Ao pedir que todas as “lideranças anti-Lula” se unam para aprovar a medida em apenas duas semanas, Flávio deixa claro qual é o eixo central da sua atuação inicial. É um gesto que extrapola a pauta jurídica: é um recado político, uma senha interna para as forças que orbitam o bolsonarismo.

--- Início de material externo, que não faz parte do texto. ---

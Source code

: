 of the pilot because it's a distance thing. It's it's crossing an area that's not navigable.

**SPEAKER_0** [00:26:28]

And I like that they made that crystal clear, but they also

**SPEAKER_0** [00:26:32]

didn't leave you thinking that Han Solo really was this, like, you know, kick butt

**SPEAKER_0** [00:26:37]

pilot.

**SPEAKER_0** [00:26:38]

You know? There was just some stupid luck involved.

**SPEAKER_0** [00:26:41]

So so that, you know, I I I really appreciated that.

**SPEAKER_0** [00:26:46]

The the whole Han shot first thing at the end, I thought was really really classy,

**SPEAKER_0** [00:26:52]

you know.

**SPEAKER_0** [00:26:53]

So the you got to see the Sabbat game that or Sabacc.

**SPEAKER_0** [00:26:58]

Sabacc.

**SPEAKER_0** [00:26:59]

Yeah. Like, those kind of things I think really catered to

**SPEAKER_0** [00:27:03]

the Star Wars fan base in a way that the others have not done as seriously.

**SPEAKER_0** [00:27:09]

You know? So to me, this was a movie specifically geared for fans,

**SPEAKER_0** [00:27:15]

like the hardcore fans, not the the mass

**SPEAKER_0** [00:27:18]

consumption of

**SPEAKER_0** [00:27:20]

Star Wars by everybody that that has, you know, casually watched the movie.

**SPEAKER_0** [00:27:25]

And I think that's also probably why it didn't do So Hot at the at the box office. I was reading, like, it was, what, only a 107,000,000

Mas por que começar justamente por aí?
A pedra no caminho chamada Paulinho da Força
Se há um alvo direto na narrativa, ele se chama Paulinho da Força — relator da proposta e identificado como fiel aliado de Alexandre de Moraes e Gilmar Mendes. Segundo a análise, ele não trabalha pela anistia, mas por uma versão “light”: a dosimetria, que apenas reduz penas.
E ele já mandou recado:
ou vota a dosimetria, ou não vota nada.
Essa postura, vista como alinhada ao STF e contrária à anistia total, transforma Paulinho em um muro alto no caminho da direita. E, nos bastidores, cresce a interpretação de que ele teme algo muito simples:
O Congresso tem votos para aprovar a anistia se o texto for para o plenário.

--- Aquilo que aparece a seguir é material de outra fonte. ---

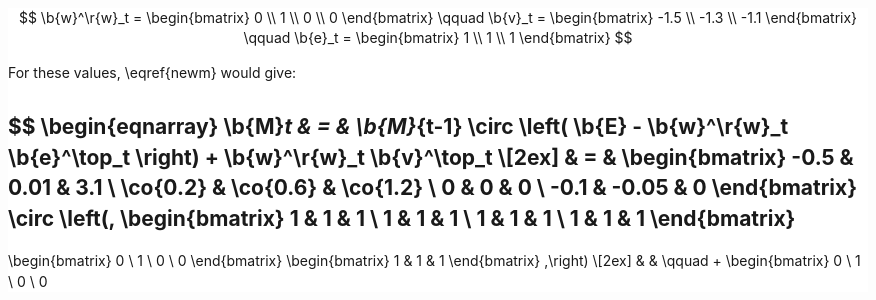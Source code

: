 $$
\b{w}^\r{w}_t =
\begin{bmatrix}
0 \\
1 \\
0 \\
0
\end{bmatrix}
\qquad
\b{v}_t =
\begin{bmatrix}
-1.5 \\
-1.3 \\
-1.1
\end{bmatrix}
\qquad
\b{e}_t =
\begin{bmatrix}
1 \\
1 \\
1
\end{bmatrix}
$$

For these values, \eqref{newm} would give:

$$
\begin{eqnarray}
\b{M}_t
& = &
\b{M}_{t-1} \circ \left( \b{E} - \b{w}^\r{w}_t \b{e}^\top_t \right) + \b{w}^\r{w}_t \b{v}^\top_t \\[2ex]
& = &
\begin{bmatrix}
-0.5 & 0.01 & 3.1 \\
\co{0.2} & \co{0.6} & \co{1.2} \\
0 & 0 & 0 \\
-0.1 & -0.05 & 0
\end{bmatrix} \circ
\left(\,
\begin{bmatrix}
1 & 1 & 1 \\
1 & 1 & 1 \\
1 & 1 & 1 \\
1 & 1 & 1
\end{bmatrix}
-
\begin{bmatrix}
0 \\
1 \\
0 \\
0
\end{bmatrix}
\begin{bmatrix}
1 & 1 & 1
\end{bmatrix}
\,\right) \\[2ex]
& &
\qquad +
\begin{bmatrix}
0 \\
1 \\
0 \\
0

Por isso, segundo a leitura política, Paulinho trava a votação.
Não por articulação estratégica própria, mas por representar interesses maiores — uma espécie de “interlocutor” do Supremo dentro do Legislativo.
A suposta jogada de mestre de Bolsonaro
É aqui que a análise fica mais interessante.

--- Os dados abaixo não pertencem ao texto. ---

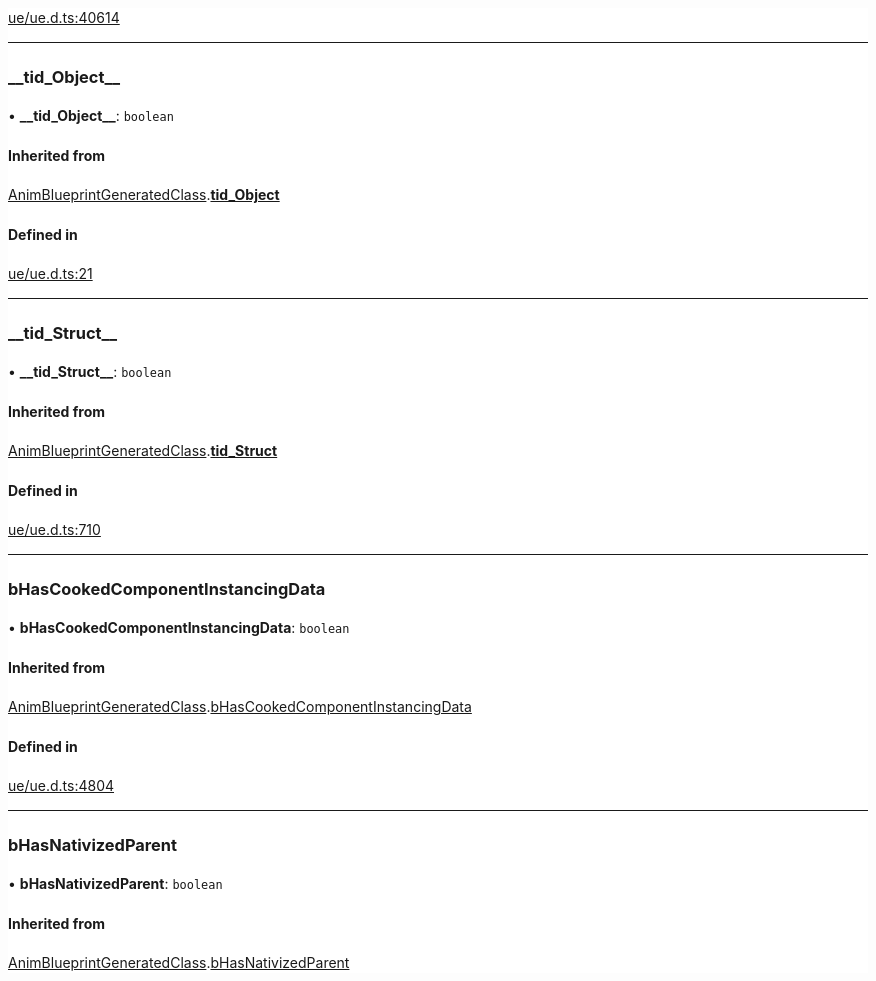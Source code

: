 [ue/ue.d.ts:40614](https://github.com/YugMetaverse/yug_typings/blob/b7d9b19/ue/ue.d.ts#L40614)

___

### \_\_tid\_Object\_\_

• **\_\_tid\_Object\_\_**: `boolean`

#### Inherited from

[AnimBlueprintGeneratedClass](ue_ue.AnimBlueprintGeneratedClass.md).[__tid_Object__](ue_ue.AnimBlueprintGeneratedClass.md#__tid_object__)

#### Defined in

[ue/ue.d.ts:21](https://github.com/YugMetaverse/yug_typings/blob/b7d9b19/ue/ue.d.ts#L21)

___

### \_\_tid\_Struct\_\_

• **\_\_tid\_Struct\_\_**: `boolean`

#### Inherited from

[AnimBlueprintGeneratedClass](ue_ue.AnimBlueprintGeneratedClass.md).[__tid_Struct__](ue_ue.AnimBlueprintGeneratedClass.md#__tid_struct__)

#### Defined in

[ue/ue.d.ts:710](https://github.com/YugMetaverse/yug_typings/blob/b7d9b19/ue/ue.d.ts#L710)

___

### bHasCookedComponentInstancingData

• **bHasCookedComponentInstancingData**: `boolean`

#### Inherited from

[AnimBlueprintGeneratedClass](ue_ue.AnimBlueprintGeneratedClass.md).[bHasCookedComponentInstancingData](ue_ue.AnimBlueprintGeneratedClass.md#bhascookedcomponentinstancingdata)

#### Defined in

[ue/ue.d.ts:4804](https://github.com/YugMetaverse/yug_typings/blob/b7d9b19/ue/ue.d.ts#L4804)

___

### bHasNativizedParent

• **bHasNativizedParent**: `boolean`

#### Inherited from

[AnimBlueprintGeneratedClass](ue_ue.AnimBlueprintGeneratedClass.md).[bHasNativizedParent](ue_ue.AnimBlueprintGeneratedClass.md#bhasnativizedparent)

Segundo levantado nos bastidores, ao escolher Flávio — e não Tarcísio — Bolsonaro pode estar montando um xadrez político contra o centrão:
A anistia seria a moeda de troca.
Seria algo assim:
-
“Querem Tarcísio como candidato? Aprovar a anistia é o caminho.”
-
“Sem anistia, vou com Flávio até o fim.”
A mensagem teria sido percebida pelos parlamentares como uma pressão direta: liberar a candidatura considerada mais competitiva (Tarcísio) dependeria da aprovação da medida que Bolsonaro trata como prioridade máxima — tanto por motivos pessoais quanto pelos casos do 8 de janeiro no Brasil e na Argentina.
Se essa leitura estiver correta, trata-se de uma movimentação ousada, que tenta virar o jogo e remover a pedra Paulinho-força-STF do meio da estrada.
O medo expõe a verdade dos bastidores
Segundo a análise citada, Paulinho da Força já teria admitido informalmente que não quer levar adiante nem mesmo a votação da dosimetria. Motivo?
Se o texto do relator for ao plenário, a direita pode apresentar um destaque para derrubar a dosimetria e restaurar o projeto original — o da anistia ampla.
Em outras palavras:
há votos.
E justamente por haver votos, trava-se tudo.
A paralisia seria o instrumento político para impedir a vitória da oposição.
Isso revela algo importante:
o impasse não é técnico, jurídico ou moral.
É puro controle político sobre o que pode ou não ser votado.
A jogada funciona?
A escolha de Flávio como pré-candidato pode ter duas consequências simultâneas:
1. Mobilizar a base emocional do bolsonarismo
Ao colocar a anistia como bandeira número um, Flávio se coloca como defensor direto do pai e dos “injustiçados”. Isso aquece a militância e cria expectativa.
2. Pressionar o centrão
A mensagem é:
“Quer Tarcísio? Quer chance maior contra Lula? Então libere o que mais me importa.”
É arriscado?
Sim — porque envolve risco de ruptura com aliados importantes.
Mas também é inteligente — porque explora a única prioridade realmente inegociável para Bolsonaro neste momento: a anistia.
Conclusão: O jogo começou — e a anistia é o tabuleiro
Independentemente de concordar ou discordar da estratégia, uma coisa é evidente:
o ano eleitoral ainda nem começou e Bolsonaro mexeu uma peça de peso no xadrez político.
Colocar Flávio em cena já pressionando pela anistia muda a temperatura em Brasília.
Coloca o Congresso contra a parede.
Tensiona o STF.
E reposiciona o próprio bolsonarismo.
Se é uma jogada de mestre ou uma aposta arriscada, o tempo vai dizer.
Mas uma coisa é certa:
politicamente, ninguém mais pode ignorar o tema.
E você?
Acredita que a anistia passa?
Acha que a estratégia de Bolsonaro funciona?